Dal 3 agosto 2026 la carta d’identità cartacea non sarà più valida. Una data che segna ufficialmente la fine di un documento che per decenni ha accompagnato la vita quotidiana degli italiani, dalle pratiche amministrative ai viaggi, e che oggi viene definitivamente superato dalla versione elettronica. La scadenza non è simbolica, ma concreta: da quel giorno il vecchio documento in formato cartaceo non potrà più essere utilizzato per identificarsi né in Italia né all’estero.
Perché la carta d’identità cartacea va in pensione
La dismissione della carta cartacea nasce da una precisa direttiva europea che punta a uniformare i documenti di identità, rendendoli più sicuri e difficili da falsificare. Il formato tradizionale, privo di elementi biometrici e sistemi di sicurezza avanzati, non risponde più agli standard richiesti dall’Unione Europea. L’Italia, attraverso il Ministero dell’Interno, ha quindi confermato il termine ultimo del 3 agosto 2026 come data oltre la quale il documento non avrà più alcun valore legale.
Chi è interessato e cosa cambia davvero
Il cambiamento riguarda tutti i cittadini che sono ancora in possesso della carta d’identità cartacea, anche se formalmente non scaduta. Dal 3 agosto non sarà più accettata come documento di riconoscimento, nemmeno per i controlli sul territorio nazionale. Questo significa che non potrà essere usata per viaggiare, per accedere ai servizi pubblici o per le pratiche che richiedono un’identificazione ufficiale.
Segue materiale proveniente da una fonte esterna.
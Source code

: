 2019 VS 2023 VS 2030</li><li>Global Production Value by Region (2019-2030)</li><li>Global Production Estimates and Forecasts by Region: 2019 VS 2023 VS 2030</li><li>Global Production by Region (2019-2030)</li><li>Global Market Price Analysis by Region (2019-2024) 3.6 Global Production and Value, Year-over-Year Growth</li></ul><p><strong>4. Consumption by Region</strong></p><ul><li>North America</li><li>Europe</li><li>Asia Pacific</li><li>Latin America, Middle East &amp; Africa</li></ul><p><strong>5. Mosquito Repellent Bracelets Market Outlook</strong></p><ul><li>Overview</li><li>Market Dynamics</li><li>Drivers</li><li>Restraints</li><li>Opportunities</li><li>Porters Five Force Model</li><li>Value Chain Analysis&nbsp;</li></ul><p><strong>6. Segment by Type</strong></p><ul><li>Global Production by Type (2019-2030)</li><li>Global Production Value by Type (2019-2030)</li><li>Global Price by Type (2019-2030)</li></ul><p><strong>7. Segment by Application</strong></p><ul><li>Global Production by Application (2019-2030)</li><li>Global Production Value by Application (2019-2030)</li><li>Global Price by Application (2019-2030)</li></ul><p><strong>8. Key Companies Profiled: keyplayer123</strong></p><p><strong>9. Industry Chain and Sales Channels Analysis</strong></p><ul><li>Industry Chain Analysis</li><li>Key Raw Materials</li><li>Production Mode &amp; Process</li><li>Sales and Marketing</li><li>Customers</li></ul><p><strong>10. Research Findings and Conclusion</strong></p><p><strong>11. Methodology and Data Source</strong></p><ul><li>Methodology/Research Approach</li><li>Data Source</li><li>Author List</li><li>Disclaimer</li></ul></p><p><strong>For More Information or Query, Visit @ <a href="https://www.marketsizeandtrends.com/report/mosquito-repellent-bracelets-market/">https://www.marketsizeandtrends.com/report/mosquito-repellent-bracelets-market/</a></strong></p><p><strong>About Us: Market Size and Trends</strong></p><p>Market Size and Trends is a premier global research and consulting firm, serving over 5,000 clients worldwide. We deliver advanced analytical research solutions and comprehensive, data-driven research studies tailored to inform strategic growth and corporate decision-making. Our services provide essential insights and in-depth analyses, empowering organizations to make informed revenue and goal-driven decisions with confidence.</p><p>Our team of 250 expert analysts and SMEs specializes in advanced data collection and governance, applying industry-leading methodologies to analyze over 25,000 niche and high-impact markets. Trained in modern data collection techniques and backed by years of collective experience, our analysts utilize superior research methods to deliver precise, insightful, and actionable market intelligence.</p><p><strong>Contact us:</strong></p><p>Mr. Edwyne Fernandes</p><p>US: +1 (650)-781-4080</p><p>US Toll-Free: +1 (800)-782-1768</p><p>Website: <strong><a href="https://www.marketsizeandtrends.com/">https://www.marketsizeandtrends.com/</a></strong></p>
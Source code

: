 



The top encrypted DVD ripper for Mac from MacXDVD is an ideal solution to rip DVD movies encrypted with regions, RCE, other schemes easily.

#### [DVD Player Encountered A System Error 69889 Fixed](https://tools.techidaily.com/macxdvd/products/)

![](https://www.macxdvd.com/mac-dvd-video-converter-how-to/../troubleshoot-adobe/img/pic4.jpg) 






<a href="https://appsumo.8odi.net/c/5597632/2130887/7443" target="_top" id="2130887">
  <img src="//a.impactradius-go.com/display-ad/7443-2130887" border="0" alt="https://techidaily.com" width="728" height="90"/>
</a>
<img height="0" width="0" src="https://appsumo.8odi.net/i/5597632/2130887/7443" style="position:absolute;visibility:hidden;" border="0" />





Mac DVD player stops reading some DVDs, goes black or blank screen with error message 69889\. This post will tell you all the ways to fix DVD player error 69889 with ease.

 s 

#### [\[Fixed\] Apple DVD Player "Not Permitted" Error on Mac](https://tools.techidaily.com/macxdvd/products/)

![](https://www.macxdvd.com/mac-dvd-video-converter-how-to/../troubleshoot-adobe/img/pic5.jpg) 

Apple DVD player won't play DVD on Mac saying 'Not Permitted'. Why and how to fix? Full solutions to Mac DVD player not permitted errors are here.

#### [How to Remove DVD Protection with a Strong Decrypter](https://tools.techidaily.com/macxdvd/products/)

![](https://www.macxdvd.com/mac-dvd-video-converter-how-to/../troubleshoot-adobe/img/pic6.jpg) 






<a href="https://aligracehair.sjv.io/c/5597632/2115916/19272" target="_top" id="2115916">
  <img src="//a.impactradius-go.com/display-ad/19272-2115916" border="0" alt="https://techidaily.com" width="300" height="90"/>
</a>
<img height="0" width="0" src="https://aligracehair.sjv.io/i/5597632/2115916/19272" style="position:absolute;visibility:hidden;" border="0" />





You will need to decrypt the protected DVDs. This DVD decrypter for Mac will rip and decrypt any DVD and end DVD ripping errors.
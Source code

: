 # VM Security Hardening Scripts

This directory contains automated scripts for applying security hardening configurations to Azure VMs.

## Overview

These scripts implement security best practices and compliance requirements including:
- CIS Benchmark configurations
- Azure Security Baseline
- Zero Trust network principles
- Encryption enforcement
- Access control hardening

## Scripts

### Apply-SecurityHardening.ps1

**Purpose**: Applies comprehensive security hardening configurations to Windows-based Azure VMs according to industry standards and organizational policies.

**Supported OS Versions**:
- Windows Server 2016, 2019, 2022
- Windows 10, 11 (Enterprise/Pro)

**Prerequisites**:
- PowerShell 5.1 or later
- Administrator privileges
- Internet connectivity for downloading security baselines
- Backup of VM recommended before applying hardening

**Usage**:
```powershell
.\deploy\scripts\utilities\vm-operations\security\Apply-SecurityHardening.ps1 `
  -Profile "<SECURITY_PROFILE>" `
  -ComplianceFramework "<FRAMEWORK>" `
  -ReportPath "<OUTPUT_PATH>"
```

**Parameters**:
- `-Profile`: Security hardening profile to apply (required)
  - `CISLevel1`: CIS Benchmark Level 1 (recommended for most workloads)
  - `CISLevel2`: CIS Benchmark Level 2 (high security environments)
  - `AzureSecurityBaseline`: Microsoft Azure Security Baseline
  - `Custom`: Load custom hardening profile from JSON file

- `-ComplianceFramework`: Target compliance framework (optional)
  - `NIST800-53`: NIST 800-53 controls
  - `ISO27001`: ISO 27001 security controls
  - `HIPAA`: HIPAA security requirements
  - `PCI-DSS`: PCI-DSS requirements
In sostanza, è come se fosse scaduta per legge.
La soluzione: passare alla carta d’identità elettronica
L’unica alternativa è richiedere la Carta d’Identità Elettronica (CIE), il documento che ha ormai sostituito il vecchio formato. Dotata di microchip, elementi anticontraffazione e validità internazionale, la CIE consente anche l’accesso ai servizi digitali della Pubblica Amministrazione. La richiesta va presentata presso il Comune di residenza o di dimora, prenotando un appuntamento e presentandosi con una fototessera recente, il codice fiscale e la vecchia carta cartacea. I tempi di rilascio non sono immediati: il documento viene spedito a casa entro alcune settimane, motivo per cui è consigliabile muoversi con largo anticipo.
Attenzione alle scadenze e ai viaggi
Chi ha in programma viaggi, soprattutto all’estero, dovrebbe verificare subito il tipo di documento in possesso. Anche prima del 3 agosto 2026, infatti, alcuni Paesi non accettano più la carta cartacea come documento valido per l’espatrio. Rimandare la richiesta della CIE potrebbe significare trovarsi senza un documento valido nei momenti meno opportuni, con disagi facilmente evitabili.
Un passaggio obbligato, ma anche un’opportunità
La fine della carta d’identità cartacea non è solo una scadenza burocratica, ma il simbolo di una transizione più ampia verso l’identità digitale. La CIE rappresenta uno strumento centrale per il rapporto tra cittadini e Stato, sempre più orientato ai servizi online, alla sicurezza e alla semplificazione. Il consiglio, oggi più che mai, è di non aspettare l’ultimo momento: il 3 agosto non è lontano, e arrivarci preparati significa evitare code, ritardi e complicazioni inutili.